▸ **MATERIAL FOR THIS EXERCISE**
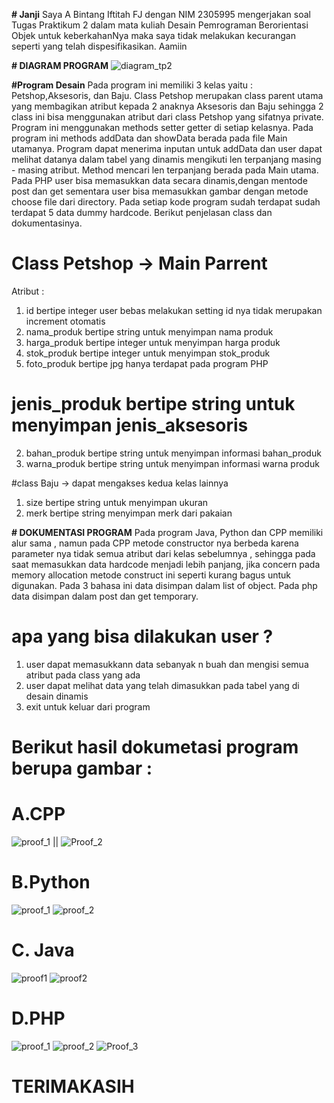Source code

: **# Janji**
Saya A Bintang Iftitah FJ dengan NIM 2305995 mengerjakan soal Tugas Praktikum 2 dalam mata kuliah Desain Pemrograman Berorientasi Objek untuk keberkahanNya maka saya tidak melakukan kecurangan seperti yang telah dispesifikasikan. Aamiin


**# DIAGRAM PROGRAM**
![diagram_tp2](https://github.com/user-attachments/assets/19fce52a-6ff9-48d2-a54a-e3a1ed73592c)

**#Program Desain**
  Pada program ini memiliki 3 kelas yaitu : Petshop,Aksesoris, dan Baju. Class Petshop merupakan class parent utama yang membagikan atribut kepada 2 anaknya Aksesoris dan Baju sehingga 2 class ini bisa menggunakan atribut dari class Petshop yang sifatnya private. Program ini menggunakan methods setter getter di setiap kelasnya. Pada program ini methods addData dan showData berada pada file Main utamanya. Program dapat menerima inputan untuk addData dan user dapat melihat datanya dalam tabel yang dinamis mengikuti len terpanjang masing - masing atribut. Method mencari len terpanjang berada pada Main utama. 
  Pada PHP user bisa memasukkan data secara dinamis,dengan mentode post dan get sementara user bisa memasukkan gambar dengan metode choose file dari directory.
  Pada setiap kode program sudah terdapat sudah terdapat 5 data dummy hardcode. Berikut penjelasan class dan dokumentasinya.


# Class Petshop -> Main Parrent
Atribut :
1. id bertipe integer user bebas melakukan setting id nya tidak merupakan increment otomatis
2. nama_produk bertipe string untuk menyimpan nama produk
3. harga_produk bertipe integer untuk menyimpan harga produk
4. stok_produk bertipe integer untuk menyimpan stok_produk
5. foto_produk bertipe jpg hanya terdapat pada program PHP

#  jenis_produk bertipe string untuk menyimpan jenis_aksesoris
2. bahan_produk bertipe string untuk menyimpan informasi bahan_produk
3. warna_produk bertipe string untuk menyimpan informasi warna produk

#class Baju -> dapat mengakses kedua kelas lainnya
1. size bertipe string untuk menyimpan ukuran
2. merk bertipe string menyimpan merk dari pakaian

**# DOKUMENTASI PROGRAM**
Pada program Java, Python dan CPP memiliki alur sama  , namun pada CPP metode constructor nya berbeda karena parameter nya tidak semua atribut dari kelas sebelumnya , sehingga pada saat memasukkan data hardcode menjadi lebih panjang, jika concern pada memory allocation metode construct ini seperti kurang bagus untuk digunakan. Pada 3 bahasa ini data disimpan dalam list of object. Pada php data disimpan dalam post dan get temporary.

# apa yang bisa dilakukan user ?
1. user dapat memasukkann data sebanyak n buah dan mengisi semua atribut pada class yang ada
2. user dapat melihat data yang telah dimasukkan pada tabel yang di desain dinamis
3. exit untuk keluar dari program

# Berikut hasil dokumetasi program berupa gambar :

# A.CPP
![proof_1](https://github.com/user-attachments/assets/971a9810-6635-43b5-8cb9-30bf2055df59) || ![Proof_2](https://github.com/user-attachments/assets/a6e1e519-73bb-4d52-b430-33584c64f272)

# B.Python
![proof_1](https://github.com/user-attachments/assets/40aa16f8-b8d7-4c91-9089-f2b79fbaac98)
![proof_2](https://github.com/user-attachments/assets/20e06762-3300-42e1-94b3-32b91f0be4e0)

# C. Java
![proof1](https://github.com/user-attachments/assets/8dbde20e-379b-4466-9d81-03bd0dd16b79)
![proof2](https://github.com/user-attachments/assets/2ffd5419-8237-4142-8c2d-c0d31b80c730)

# D.PHP
![proof_1](https://github.com/user-attachments/assets/c9fae818-f648-40b9-a895-b5b2d28909ee)
![proof_2](https://github.com/user-attachments/assets/dad89b67-964e-4933-be55-c20b2f0d2e2d)
![Proof_3](https://github.com/user-attachments/assets/6fc21fd9-5dc9-416c-a55e-23378ddb7176)


# TERIMAKASIH 







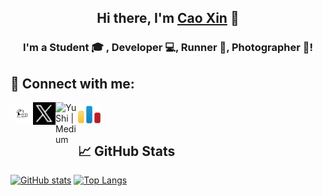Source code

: <h2 align="center">
Hi there, I'm <a href="https://www.caoxin.xyz/" target="_blank" rel="noreferrer">Cao Xin</a> 👋
</h2>
<h3 align="center">
I'm a Student 🎓 , Developer 💻, Runner 🏃, Photographer 📸!
</h3> 


## 🤝 Connect with me:

  <a href="http://caoxin.xyz/"><img align="left" src="https://raw.githubusercontent.com/LanternCX/LanternCX/refs/heads/main/images/caoxin.png" alt="Yu Shi | LinkedIn" width="36px"/></a>  <a href="https://x.com/LanternCX"><img align="left" src="https://raw.githubusercontent.com/LanternCX/LanternCX/refs/heads/main/images//x.png" alt="Yu Shi | Instagram" width="36px"/></a>  <a href="https://space.bilibili.com/453847656"><img align="left" src="https://raw.githubusercontent.com/LanternCX/LanternCX/refs/heads/main/images/bilibili.ico" alt="Yu Shi | Medium" width="36px"/></a>  <a href="https://codeforces.com/profile/LanternCX"><img align="left" src="https://raw.githubusercontent.com/LanternCX/LanternCX/refs/heads/main/images/codeforces.png" alt="Yu Shi | Medium" width="36px"/></a>
</br>
</br>
<!--

## 🔭 I'm currently interested in

### Language

 ![C++](https://img.shields.io/badge/c++-%2300599C.svg?style=for-the-badge&logo=c%2B%2B&logoColor=white) ![C](https://img.shields.io/badge/c-%2300599C.svg?style=for-the-badge&logo=c&logoColor=white) ![Java](https://img.shields.io/badge/java-%23ED8B00.svg?style=for-the-badge&logo=openjdk&logoColor=white) ![JavaScript](https://img.shields.io/badge/javascript-%23323330.svg?style=for-the-badge&logo=javascript&logoColor=%23F7DF1E) ![Python](https://img.shields.io/badge/python-3670A0?style=for-the-badge&logo=python&logoColor=ffdd54)

### Software

![Vue.js](https://img.shields.io/badge/vuejs-%2335495e.svg?style=for-the-badge&logo=vuedotjs&logoColor=%234FC08D) ![Threejs](https://img.shields.io/badge/threejs-black?style=for-the-badge&logo=three.js&logoColor=white) ![MySQL](https://img.shields.io/badge/mysql-4479A1.svg?style=for-the-badge&logo=mysql&logoColor=white) ![Spring](https://img.shields.io/badge/spring-%236DB33F.svg?style=for-the-badge&logo=spring&logoColor=white) ![Electron.js](https://img.shields.io/badge/Electron-191970?style=for-the-badge&logo=Electron&logoColor=white) ![OpenCV](https://img.shields.io/badge/opencv-%23white.svg?style=for-the-badge&logo=opencv&logoColor=white)

### Embedded Development

![Arduino](https://img.shields.io/badge/-Arduino-00979D?style=for-the-badge&logo=Arduino&logoColor=white) ![Espressif](https://img.shields.io/badge/espressif-E7352C.svg?style=for-the-badge&logo=espressif&logoColor=white)

### Design

![Blender](https://img.shields.io/badge/blender-%23F5792A.svg?style=for-the-badge&logo=blender&logoColor=white) ![Adobe Premiere Pro](https://img.shields.io/badge/Adobe%20Premiere%20Pro-9999FF.svg?style=for-the-badge&logo=Adobe%20Premiere%20Pro&logoColor=white) ![Adobe Photoshop](https://img.shields.io/badge/adobe%20photoshop-%2331A8FF.svg?style=for-the-badge&logo=adobe%20photoshop&logoColor=white) ![Adobe Lightroom Classic](https://img.shields.io/badge/Adobe%20Lightroom%20Classic-31A8FF.svg?style=for-the-badge&logo=Adobe%20Lightroom%20Classic&logoColor=white) ![Canva](https://img.shields.io/badge/Canva-%2300C4CC.svg?style=for-the-badge&logo=Canva&logoColor=white)

### Others

![Codeforces](https://img.shields.io/badge/Codeforces-445f9d?style=for-the-badge&logo=Codeforces&logoColor=white) ![WordPress](https://img.shields.io/badge/WordPress-%23117AC9.svg?style=for-the-badge&logo=WordPress&logoColor=white)
-->

## 📈 GitHub Stats 

[![GitHub stats](https://github-readme-stats.vercel.app/api?username=LanternCX&show_icons=true&theme=transparent)](https://github.com/LanternCX)
[![Top Langs](https://github-readme-stats.vercel.app/api/top-langs/?username=LanternCX&layout=compact&theme=transparent)](https://github.com/LanternCX)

▸ **WHAT YOU SHOULD DO**
From the records above, copy exactly the lines starting at the one with "# apa yang bisa dilakukan user ?" and ending at the one with "### Language", and no others. Pictures stay out.

▸ **RESPONSE BELOW**
# apa yang bisa dilakukan user ?
1. user dapat memasukkann data sebanyak n buah dan mengisi semua atribut pada class yang ada
2. user dapat melihat data yang telah dimasukkan pada tabel yang di desain dinamis
3. exit untuk keluar dari program

# Berikut hasil dokumetasi program berupa gambar :

# A.CPP
![proof_1](https://github.com/user-attachments/assets/971a9810-6635-43b5-8cb9-30bf2055df59) || ![Proof_2](https://github.com/user-attachments/assets/a6e1e519-73bb-4d52-b430-33584c64f272)

# B.Python
![proof_1](https://github.com/user-attachments/assets/40aa16f8-b8d7-4c91-9089-f2b79fbaac98)
![proof_2](https://github.com/user-attachments/assets/20e06762-3300-42e1-94b3-32b91f0be4e0)

# C. Java
![proof1](https://github.com/user-attachments/assets/8dbde20e-379b-4466-9d81-03bd0dd16b79)
![proof2](https://github.com/user-attachments/assets/2ffd5419-8237-4142-8c2d-c0d31b80c730)

# D.PHP
![proof_1](https://github.com/user-attachments/assets/c9fae818-f648-40b9-a895-b5b2d28909ee)
![proof_2](https://github.com/user-attachments/assets/dad89b67-964e-4933-be55-c20b2f0d2e2d)
![Proof_3](https://github.com/user-attachments/assets/6fc21fd9-5dc9-416c-a55e-23378ddb7176)


# TERIMAKASIH 







Source code

: <h2 align="center">
Hi there, I'm <a href="https://www.caoxin.xyz/" target="_blank" rel="noreferrer">Cao Xin</a> 👋
</h2>
<h3 align="center">
I'm a Student 🎓 , Developer 💻, Runner 🏃, Photographer 📸!
</h3> 


## 🤝 Connect with me:

  <a href="http://caoxin.xyz/"><img align="left" src="https://raw.githubusercontent.com/LanternCX/LanternCX/refs/heads/main/images/caoxin.png" alt="Yu Shi | LinkedIn" width="36px"/></a>  <a href="https://x.com/LanternCX"><img align="left" src="https://raw.githubusercontent.com/LanternCX/LanternCX/refs/heads/main/images//x.png" alt="Yu Shi | Instagram" width="36px"/></a>  <a href="https://space.bilibili.com/453847656"><img align="left" src="https://raw.githubusercontent.com/LanternCX/LanternCX/refs/heads/main/images/bilibili.ico" alt="Yu Shi | Medium" width="36px"/></a>  <a href="https://codeforces.com/profile/LanternCX"><img align="left" src="https://raw.githubusercontent.com/LanternCX/LanternCX/refs/heads/main/images/codeforces.png" alt="Yu Shi | Medium" width="36px"/></a>
</br>
</br>
<!--

## 🔭 I'm currently interested in

### Language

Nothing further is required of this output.